HDP Eşgenel Başkanı Figen Yüksekdağ, partisinin grup toplantısında konuştu. Yüksekdağ, "Sözlerime geçen günlerde sınırda yaşamını kaybeden Kader Ortakaya'yı anarak başlamak istiyorum. Bütün kadınlar ve Türkiye ve dünya halkları nezdinde onun şehadeti hepimize verilmiş çok güçlü bir mesajdır. Kader Ortakaya sınırda barış için nöbet tutan halklarımızın iradesinin yeniden beyan edilmesi anlamına gelir. Ortakaya, sınırda yaşamını kaybeden 30 yurttaşımızı da yeniden anmak anlamına gelir" dedi.

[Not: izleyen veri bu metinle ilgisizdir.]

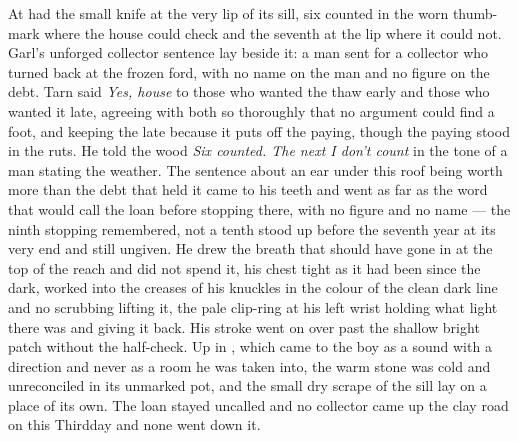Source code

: At   had the small knife at the very lip of its sill, six counted in the worn thumb-mark where the house could check and the seventh at the lip where it could not. Garl's unforged collector sentence lay beside it: a man sent for a collector who turned back at the frozen ford, with no name on the man and no figure on the debt. Tarn said \emph{Yes, house} to those who wanted the thaw early and those who wanted it late, agreeing with both so thoroughly that no argument could find a foot, and keeping the late because it puts off the paying, though the paying stood in the ruts. He told the wood \emph{Six counted. The next I don't count} in the tone of a man stating the weather. The sentence about an ear under this roof being worth more than the debt that held it came to his teeth and went as far as the word that would call the loan before stopping there, with no figure and no name --- the ninth stopping remembered, not a tenth stood up before the seventh year at its very end and still ungiven. He drew the breath that should have gone in at the top of the reach and did not spend it, his chest tight as it had been since the dark,  worked into the creases of his knuckles in the colour of the clean dark line and no scrubbing lifting it, the pale clip-ring at his left wrist holding what light there was and giving it back. His stroke went on over  past the shallow bright patch without the half-check. Up in , which came to the boy as a sound with a direction and never as a room he was taken into, the warm stone was cold and unreconciled in its unmarked pot, and the small dry scrape of the sill lay on a place of its own. The loan stayed uncalled and no collector came up the clay road on this Thirdday and none went down it.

Radikal’de yer alan habere göre, Figen Yüksekdağ, "Halklarımız sınırda onurlu bir eyleme imza attı ama IŞİD'çileri dostça uyaranlar barış nöbeti tutanlara aynı dostluğu göstermedi. Kobani direnişini hazmedemeyenler gittikçe daha fazla ölüm çizgisine yöneliyorlar. Kobani direnişini ve kantonlarını yaşatmak için yapılan eylemler her gün daha fazla saldırı ile karşı karşıya kalıyorlar. Sınırda nöbet tutan kardeşlerimizi ve Kobani'de direnenleri selamlıyorum. Bu sınırları anlamsızlaştıran, halklarımızın öz gücünü gösteren direniş tüm dünya halklarına demokrasi dersi vermiştir. Onur ve demokrasi için yola çıkanlar hiçbir sınırı tanımazlar. Kobani direnişi 2 aydan bu yana çok güçlü bir iradeyle kendisini ortaya koymaya devam ediyor. Bu irade karşısında bölgesel saldırganlık odakları Rojava kantonlarında yeşeren yeni yaşam alanlarına saldırıyor. Kobani'deki kazanımı hazmedemeyen güçler saldırıda kendilerine yeni kanallar açma arayışına girdiler. Kobani'yi yenemeyenler gözlerini Afrin Kantonu'na dikmiş durumdalar, El-Nusra gözünü Afrin'e dönmüş durumda. Türkiye'deki siyasi iktidar Kobani'de umduğunu bulamayınca Afrin'de bulmaya çalışıyor. Eğitip donattıkları El-Nusra - IŞİD çeteleri bölgeyi yangın yerine çevirdi, söndürmek için halklarımızın öz gücüne dayanan bir direniş sürüyor. Kobani'deki direniş başaramayacaklarının en büyük kanıtıdır. Kobani'de yenilenler Afrin'e saldıracaksa bugünden yenilmiş sayılırlar" diye konuştu.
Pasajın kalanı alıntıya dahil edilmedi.